### EXERCISE DATA
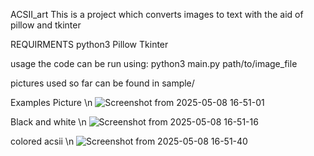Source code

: ACSII_art
This is a project which converts images to text with the aid of pillow and tkinter

REQUIRMENTS
python3 
Pillow
Tkinter

usage
the code can be run using: python3 main.py path/to/image_file

pictures used so far can be found in sample/

Examples
Picture \n
![Screenshot from 2025-05-08 16-51-01](https://github.com/user-attachments/assets/c66ba65a-2b7a-4798-a065-4c8d5a584a3c)

Black and white \n
![Screenshot from 2025-05-08 16-51-16](https://github.com/user-attachments/assets/77996b67-b738-4c61-9e0c-7308ed150d35)

colored acsii \n
![Screenshot from 2025-05-08 16-51-40](https://github.com/user-attachments/assets/c72e1784-0c7b-4742-ac16-5ed124ea1c4d)

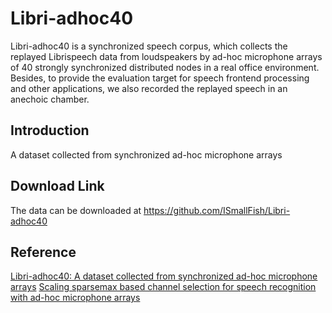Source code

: # Libri-adhoc40
Libri-adhoc40 is a synchronized speech corpus, which collects the replayed Librispeech data from loudspeakers by ad-hoc microphone arrays of 40 strongly synchronized distributed nodes in a real office environment. Besides, to provide the evaluation target for speech frontend processing and other applications, we also recorded the replayed speech in an anechoic chamber.

## Introduction
A dataset collected from synchronized ad-hoc microphone arrays

## Download Link
The data can be downloaded at https://github.com/ISmallFish/Libri-adhoc40

## Reference
[Libri-adhoc40: A dataset collected from synchronized ad-hoc microphone arrays](https://arxiv.org/abs/2103.15118)
[Scaling sparsemax based channel selection for speech recognition with ad-hoc microphone arrays](https://arxiv.org/abs/2103.15305)
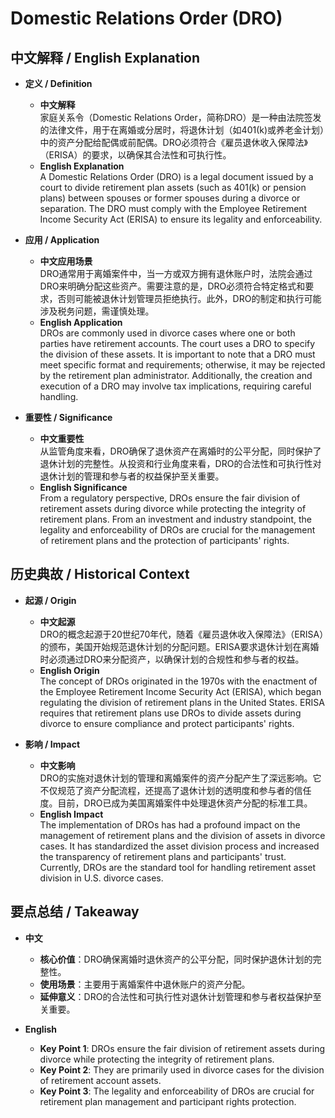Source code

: # Domestic Relations Order (DRO)

## 中文解释 / English Explanation

* **定义 / Definition**  
  - **中文解释**  
    家庭关系令（Domestic Relations Order，简称DRO）是一种由法院签发的法律文件，用于在离婚或分居时，将退休计划（如401(k)或养老金计划）中的资产分配给配偶或前配偶。DRO必须符合《雇员退休收入保障法》（ERISA）的要求，以确保其合法性和可执行性。  
  - **English Explanation**  
    A Domestic Relations Order (DRO) is a legal document issued by a court to divide retirement plan assets (such as 401(k) or pension plans) between spouses or former spouses during a divorce or separation. The DRO must comply with the Employee Retirement Income Security Act (ERISA) to ensure its legality and enforceability.

* **应用 / Application**  
  - **中文应用场景**  
    DRO通常用于离婚案件中，当一方或双方拥有退休账户时，法院会通过DRO来明确分配这些资产。需要注意的是，DRO必须符合特定格式和要求，否则可能被退休计划管理员拒绝执行。此外，DRO的制定和执行可能涉及税务问题，需谨慎处理。  
  - **English Application**  
    DROs are commonly used in divorce cases where one or both parties have retirement accounts. The court uses a DRO to specify the division of these assets. It is important to note that a DRO must meet specific format and requirements; otherwise, it may be rejected by the retirement plan administrator. Additionally, the creation and execution of a DRO may involve tax implications, requiring careful handling.

* **重要性 / Significance**  
  - **中文重要性**  
    从监管角度来看，DRO确保了退休资产在离婚时的公平分配，同时保护了退休计划的完整性。从投资和行业角度来看，DRO的合法性和可执行性对退休计划的管理和参与者的权益保护至关重要。  
  - **English Significance**  
    From a regulatory perspective, DROs ensure the fair division of retirement assets during divorce while protecting the integrity of retirement plans. From an investment and industry standpoint, the legality and enforceability of DROs are crucial for the management of retirement plans and the protection of participants' rights.

## 历史典故 / Historical Context

* **起源 / Origin**  
  - **中文起源**  
    DRO的概念起源于20世纪70年代，随着《雇员退休收入保障法》（ERISA）的颁布，美国开始规范退休计划的分配问题。ERISA要求退休计划在离婚时必须通过DRO来分配资产，以确保计划的合规性和参与者的权益。  
  - **English Origin**  
    The concept of DROs originated in the 1970s with the enactment of the Employee Retirement Income Security Act (ERISA), which began regulating the division of retirement plans in the United States. ERISA requires that retirement plans use DROs to divide assets during divorce to ensure compliance and protect participants' rights.

* **影响 / Impact**  
  - **中文影响**  
    DRO的实施对退休计划的管理和离婚案件的资产分配产生了深远影响。它不仅规范了资产分配流程，还提高了退休计划的透明度和参与者的信任度。目前，DRO已成为美国离婚案件中处理退休资产分配的标准工具。  
  - **English Impact**  
    The implementation of DROs has had a profound impact on the management of retirement plans and the division of assets in divorce cases. It has standardized the asset division process and increased the transparency of retirement plans and participants' trust. Currently, DROs are the standard tool for handling retirement asset division in U.S. divorce cases.

## 要点总结 / Takeaway

* **中文**  
  - **核心价值**：DRO确保离婚时退休资产的公平分配，同时保护退休计划的完整性。  
  - **使用场景**：主要用于离婚案件中退休账户的资产分配。  
  - **延伸意义**：DRO的合法性和可执行性对退休计划管理和参与者权益保护至关重要。  

* **English**  
  - **Key Point 1**: DROs ensure the fair division of retirement assets during divorce while protecting the integrity of retirement plans.  
  - **Key Point 2**: They are primarily used in divorce cases for the division of retirement account assets.  
  - **Key Point 3**: The legality and enforceability of DROs are crucial for retirement plan management and participant rights protection.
######
**WHAT YOU ARE ASKED TO DO:** Reproduce each entry word for word and cut the images.

**ANSWER FOR THIS EXERCISE:**
Source code

: ACSII_art
This is a project which converts images to text with the aid of pillow and tkinter

REQUIRMENTS
python3 
Pillow
Tkinter

usage
the code can be run using: python3 main.py path/to/image_file

pictures used so far can be found in sample/

Examples
Picture \n
![Screenshot from 2025-05-08 16-51-01](https://github.com/user-attachments/assets/c66ba65a-2b7a-4798-a065-4c8d5a584a3c)

Black and white \n
![Screenshot from 2025-05-08 16-51-16](https://github.com/user-attachments/assets/77996b67-b738-4c61-9e0c-7308ed150d35)

colored acsii \n
![Screenshot from 2025-05-08 16-51-40](https://github.com/user-attachments/assets/c72e1784-0c7b-4742-ac16-5ed124ea1c4d)

Source code

: # Libri-adhoc40
Libri-adhoc40 is a synchronized speech corpus, which collects the replayed Librispeech data from loudspeakers by ad-hoc microphone arrays of 40 strongly synchronized distributed nodes in a real office environment. Besides, to provide the evaluation target for speech frontend processing and other applications, we also recorded the replayed speech in an anechoic chamber.

## Introduction
A dataset collected from synchronized ad-hoc microphone arrays

## Download Link
The data can be downloaded at https://github.com/ISmallFish/Libri-adhoc40

## Reference
[Libri-adhoc40: A dataset collected from synchronized ad-hoc microphone arrays](https://arxiv.org/abs/2103.15118)
[Scaling sparsemax based channel selection for speech recognition with ad-hoc microphone arrays](https://arxiv.org/abs/2103.15305)
Source code

: # Domestic Relations Order (DRO)

## 中文解释 / English Explanation

* **定义 / Definition**  
  - **中文解释**  
    家庭关系令（Domestic Relations Order，简称DRO）是一种由法院签发的法律文件，用于在离婚或分居时，将退休计划（如401(k)或养老金计划）中的资产分配给配偶或前配偶。DRO必须符合《雇员退休收入保障法》（ERISA）的要求，以确保其合法性和可执行性。  
  - **English Explanation**  
    A Domestic Relations Order (DRO) is a legal document issued by a court to divide retirement plan assets (such as 401(k) or pension plans) between spouses or former spouses during a divorce or separation. The DRO must comply with the Employee Retirement Income Security Act (ERISA) to ensure its legality and enforceability.

* **应用 / Application**  
  - **中文应用场景**  
    DRO通常用于离婚案件中，当一方或双方拥有退休账户时，法院会通过DRO来明确分配这些资产。需要注意的是，DRO必须符合特定格式和要求，否则可能被退休计划管理员拒绝执行。此外，DRO的制定和执行可能涉及税务问题，需谨慎处理。  
  - **English Application**  
    DROs are commonly used in divorce cases where one or both parties have retirement accounts. The court uses a DRO to specify the division of these assets. It is important to note that a DRO must meet specific format and requirements; otherwise, it may be rejected by the retirement plan administrator. Additionally, the creation and execution of a DRO may involve tax implications, requiring careful handling.

* **重要性 / Significance**  
  - **中文重要性**  
    从监管角度来看，DRO确保了退休资产在离婚时的公平分配，同时保护了退休计划的完整性。从投资和行业角度来看，DRO的合法性和可执行性对退休计划的管理和参与者的权益保护至关重要。  
  - **English Significance**  
    From a regulatory perspective, DROs ensure the fair division of retirement assets during divorce while protecting the integrity of retirement plans. From an investment and industry standpoint, the legality and enforceability of DROs are crucial for the management of retirement plans and the protection of participants' rights.

## 历史典故 / Historical Context

* **起源 / Origin**  
  - **中文起源**  
    DRO的概念起源于20世纪70年代，随着《雇员退休收入保障法》（ERISA）的颁布，美国开始规范退休计划的分配问题。ERISA要求退休计划在离婚时必须通过DRO来分配资产，以确保计划的合规性和参与者的权益。  
  - **English Origin**  
    The concept of DROs originated in the 1970s with the enactment of the Employee Retirement Income Security Act (ERISA), which began regulating the division of retirement plans in the United States. ERISA requires that retirement plans use DROs to divide assets during divorce to ensure compliance and protect participants' rights.

* **影响 / Impact**  
  - **中文影响**  
    DRO的实施对退休计划的管理和离婚案件的资产分配产生了深远影响。它不仅规范了资产分配流程，还提高了退休计划的透明度和参与者的信任度。目前，DRO已成为美国离婚案件中处理退休资产分配的标准工具。  
  - **English Impact**  
    The implementation of DROs has had a profound impact on the management of retirement plans and the division of assets in divorce cases. It has standardized the asset division process and increased the transparency of retirement plans and participants' trust. Currently, DROs are the standard tool for handling retirement asset division in U.S. divorce cases.

## 要点总结 / Takeaway

* **中文**  
  - **核心价值**：DRO确保离婚时退休资产的公平分配，同时保护退休计划的完整性。  
  - **使用场景**：主要用于离婚案件中退休账户的资产分配。  
  - **延伸意义**：DRO的合法性和可执行性对退休计划管理和参与者权益保护至关重要。  

* **English**  
  - **Key Point 1**: DROs ensure the fair division of retirement assets during divorce while protecting the integrity of retirement plans.  
  - **Key Point 2**: They are primarily used in divorce cases for the division of retirement account assets.  
  - **Key Point 3**: The legality and enforceability of DROs are crucial for retirement plan management and participant rights protection.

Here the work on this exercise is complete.